(Dataset items)
::::::
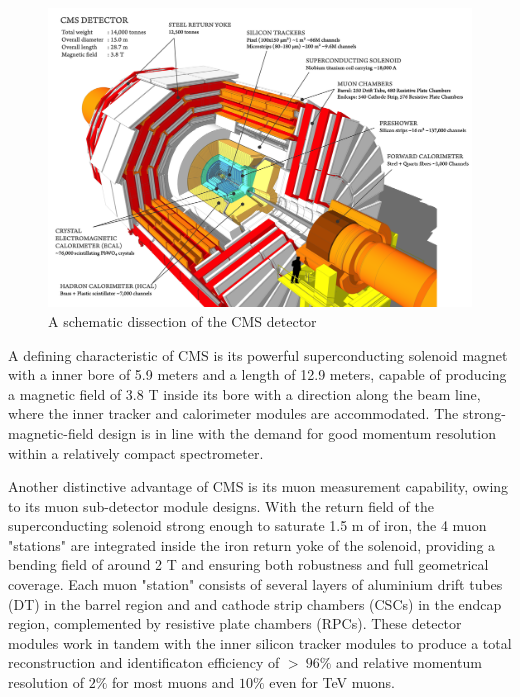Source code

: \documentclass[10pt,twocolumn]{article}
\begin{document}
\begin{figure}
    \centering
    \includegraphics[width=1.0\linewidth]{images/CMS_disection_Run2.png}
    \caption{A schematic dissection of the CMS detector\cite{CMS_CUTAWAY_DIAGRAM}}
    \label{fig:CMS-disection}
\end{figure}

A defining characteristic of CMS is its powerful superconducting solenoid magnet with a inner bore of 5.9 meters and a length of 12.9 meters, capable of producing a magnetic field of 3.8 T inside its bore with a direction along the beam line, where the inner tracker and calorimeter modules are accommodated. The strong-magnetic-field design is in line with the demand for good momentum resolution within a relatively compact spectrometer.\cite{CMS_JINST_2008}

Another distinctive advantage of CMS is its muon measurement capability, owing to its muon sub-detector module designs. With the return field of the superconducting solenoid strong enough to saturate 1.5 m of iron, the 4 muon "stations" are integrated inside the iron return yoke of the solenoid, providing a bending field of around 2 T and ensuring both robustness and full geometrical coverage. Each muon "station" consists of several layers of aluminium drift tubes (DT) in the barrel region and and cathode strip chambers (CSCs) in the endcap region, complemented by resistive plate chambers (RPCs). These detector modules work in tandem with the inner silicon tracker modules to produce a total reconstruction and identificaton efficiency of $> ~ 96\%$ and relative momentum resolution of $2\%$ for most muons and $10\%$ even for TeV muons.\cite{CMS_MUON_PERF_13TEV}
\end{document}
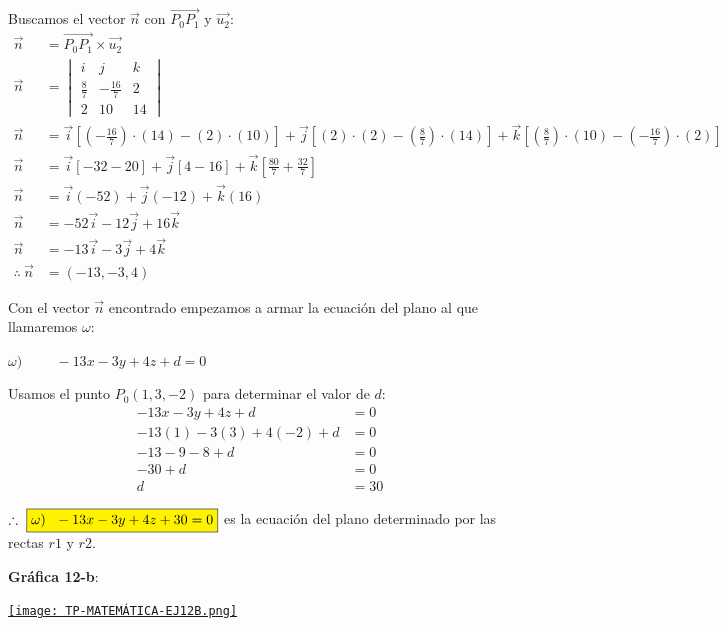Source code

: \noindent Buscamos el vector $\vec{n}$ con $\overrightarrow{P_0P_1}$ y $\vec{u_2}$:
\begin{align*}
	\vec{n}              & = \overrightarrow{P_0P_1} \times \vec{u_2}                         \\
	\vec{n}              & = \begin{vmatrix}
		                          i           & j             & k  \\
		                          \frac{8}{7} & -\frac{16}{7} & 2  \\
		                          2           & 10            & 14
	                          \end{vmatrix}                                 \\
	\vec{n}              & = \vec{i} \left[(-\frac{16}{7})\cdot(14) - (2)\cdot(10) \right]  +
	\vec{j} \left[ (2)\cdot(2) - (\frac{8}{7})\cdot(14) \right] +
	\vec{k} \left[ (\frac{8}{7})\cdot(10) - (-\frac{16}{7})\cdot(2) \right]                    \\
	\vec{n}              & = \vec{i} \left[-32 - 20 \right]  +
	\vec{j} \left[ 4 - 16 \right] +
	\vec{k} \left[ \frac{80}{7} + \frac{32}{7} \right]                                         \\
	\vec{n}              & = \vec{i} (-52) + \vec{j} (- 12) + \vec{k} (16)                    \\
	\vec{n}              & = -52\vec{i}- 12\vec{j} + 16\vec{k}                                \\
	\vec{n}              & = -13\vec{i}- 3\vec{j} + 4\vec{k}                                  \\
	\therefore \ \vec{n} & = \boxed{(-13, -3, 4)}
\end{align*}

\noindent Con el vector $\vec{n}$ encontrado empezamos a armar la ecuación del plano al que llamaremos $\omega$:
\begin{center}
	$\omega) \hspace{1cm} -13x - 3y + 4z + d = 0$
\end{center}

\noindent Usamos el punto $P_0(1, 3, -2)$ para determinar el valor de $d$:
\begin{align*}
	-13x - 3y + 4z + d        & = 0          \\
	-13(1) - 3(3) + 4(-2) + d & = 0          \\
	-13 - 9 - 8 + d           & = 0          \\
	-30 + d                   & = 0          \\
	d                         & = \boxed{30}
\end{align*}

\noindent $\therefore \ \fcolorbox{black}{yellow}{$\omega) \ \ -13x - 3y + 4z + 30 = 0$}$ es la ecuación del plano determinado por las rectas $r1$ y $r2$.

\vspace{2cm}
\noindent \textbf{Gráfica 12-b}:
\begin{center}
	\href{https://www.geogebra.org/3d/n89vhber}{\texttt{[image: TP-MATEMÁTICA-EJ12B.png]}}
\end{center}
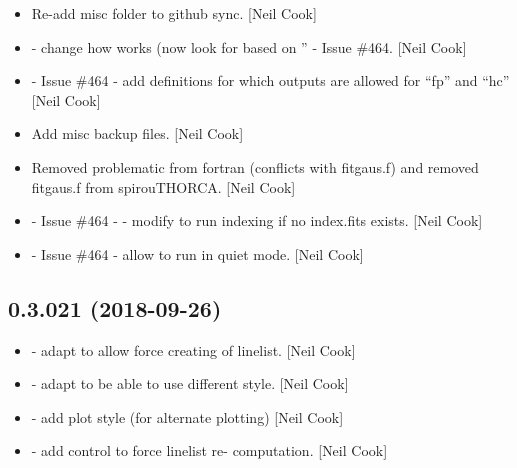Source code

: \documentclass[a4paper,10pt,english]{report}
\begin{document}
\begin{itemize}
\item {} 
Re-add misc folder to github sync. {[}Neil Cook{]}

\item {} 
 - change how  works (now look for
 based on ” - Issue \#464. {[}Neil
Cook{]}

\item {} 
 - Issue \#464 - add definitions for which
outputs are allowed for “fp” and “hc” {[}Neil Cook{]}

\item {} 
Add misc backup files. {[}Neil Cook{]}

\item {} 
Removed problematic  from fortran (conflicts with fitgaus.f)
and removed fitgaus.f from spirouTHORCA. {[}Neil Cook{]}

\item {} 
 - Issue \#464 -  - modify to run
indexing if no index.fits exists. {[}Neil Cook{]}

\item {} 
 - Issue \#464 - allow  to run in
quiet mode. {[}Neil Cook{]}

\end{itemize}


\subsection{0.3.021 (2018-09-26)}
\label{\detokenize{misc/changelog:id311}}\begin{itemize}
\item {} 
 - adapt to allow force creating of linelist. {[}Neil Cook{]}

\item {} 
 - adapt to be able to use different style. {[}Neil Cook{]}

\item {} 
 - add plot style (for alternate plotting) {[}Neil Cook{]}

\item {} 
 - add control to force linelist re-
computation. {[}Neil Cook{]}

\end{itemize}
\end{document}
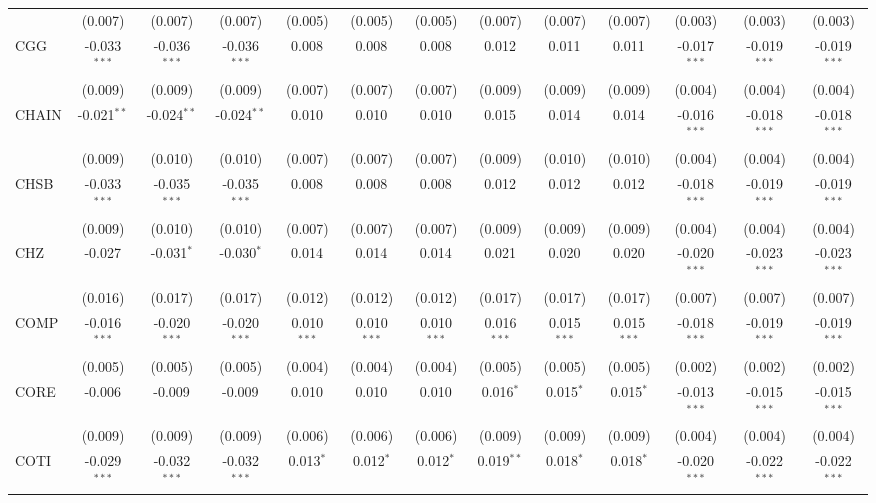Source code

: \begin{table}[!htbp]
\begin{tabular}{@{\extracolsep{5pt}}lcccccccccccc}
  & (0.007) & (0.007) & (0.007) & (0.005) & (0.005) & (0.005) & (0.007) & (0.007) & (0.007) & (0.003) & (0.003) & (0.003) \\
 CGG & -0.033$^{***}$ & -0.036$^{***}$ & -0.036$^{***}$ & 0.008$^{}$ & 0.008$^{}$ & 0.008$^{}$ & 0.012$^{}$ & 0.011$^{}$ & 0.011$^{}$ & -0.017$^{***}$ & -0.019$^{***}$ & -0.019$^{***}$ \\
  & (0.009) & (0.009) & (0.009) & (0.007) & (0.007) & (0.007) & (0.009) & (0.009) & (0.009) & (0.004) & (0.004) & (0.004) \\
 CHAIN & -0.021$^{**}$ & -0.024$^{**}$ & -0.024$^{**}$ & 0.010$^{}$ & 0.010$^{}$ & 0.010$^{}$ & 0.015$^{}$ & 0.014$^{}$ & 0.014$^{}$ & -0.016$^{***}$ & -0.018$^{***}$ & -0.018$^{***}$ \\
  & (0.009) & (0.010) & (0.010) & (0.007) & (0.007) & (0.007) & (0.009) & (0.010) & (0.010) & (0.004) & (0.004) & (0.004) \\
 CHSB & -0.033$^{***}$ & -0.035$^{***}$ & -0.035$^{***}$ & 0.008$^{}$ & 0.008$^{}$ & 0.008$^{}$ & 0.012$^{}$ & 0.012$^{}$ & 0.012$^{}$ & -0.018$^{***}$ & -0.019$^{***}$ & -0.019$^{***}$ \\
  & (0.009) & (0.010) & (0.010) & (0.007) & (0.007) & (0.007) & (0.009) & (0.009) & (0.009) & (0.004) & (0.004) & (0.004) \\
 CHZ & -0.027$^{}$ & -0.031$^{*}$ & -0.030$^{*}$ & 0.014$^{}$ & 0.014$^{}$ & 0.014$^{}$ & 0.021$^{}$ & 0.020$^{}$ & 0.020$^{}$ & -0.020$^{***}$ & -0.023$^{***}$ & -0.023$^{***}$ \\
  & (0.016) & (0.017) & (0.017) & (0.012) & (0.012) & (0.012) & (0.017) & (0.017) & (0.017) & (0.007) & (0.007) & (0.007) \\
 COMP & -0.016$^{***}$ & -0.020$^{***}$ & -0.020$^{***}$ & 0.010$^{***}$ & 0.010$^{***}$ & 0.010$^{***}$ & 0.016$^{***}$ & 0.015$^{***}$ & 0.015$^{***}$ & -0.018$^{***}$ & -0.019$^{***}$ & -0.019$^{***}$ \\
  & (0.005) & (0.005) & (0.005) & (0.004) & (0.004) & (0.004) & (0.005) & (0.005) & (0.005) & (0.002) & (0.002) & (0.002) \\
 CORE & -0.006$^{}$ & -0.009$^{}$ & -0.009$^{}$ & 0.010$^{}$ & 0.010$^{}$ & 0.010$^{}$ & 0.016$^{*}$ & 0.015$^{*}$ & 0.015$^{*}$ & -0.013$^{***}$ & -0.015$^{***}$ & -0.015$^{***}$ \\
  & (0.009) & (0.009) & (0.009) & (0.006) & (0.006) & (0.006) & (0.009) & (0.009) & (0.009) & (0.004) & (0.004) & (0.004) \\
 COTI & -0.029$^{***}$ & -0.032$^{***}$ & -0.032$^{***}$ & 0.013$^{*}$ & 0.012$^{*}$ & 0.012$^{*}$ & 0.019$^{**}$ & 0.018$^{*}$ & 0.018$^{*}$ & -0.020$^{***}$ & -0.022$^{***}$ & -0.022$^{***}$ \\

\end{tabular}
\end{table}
::::::
WORK TO COMPLETE: Please show, exactly as written, every line above that contains the word "tabular".

WRITTEN ANSWER:
\begin{tabular}{@{\extracolsep{5pt}}lcccccccccccc}
\end{tabular}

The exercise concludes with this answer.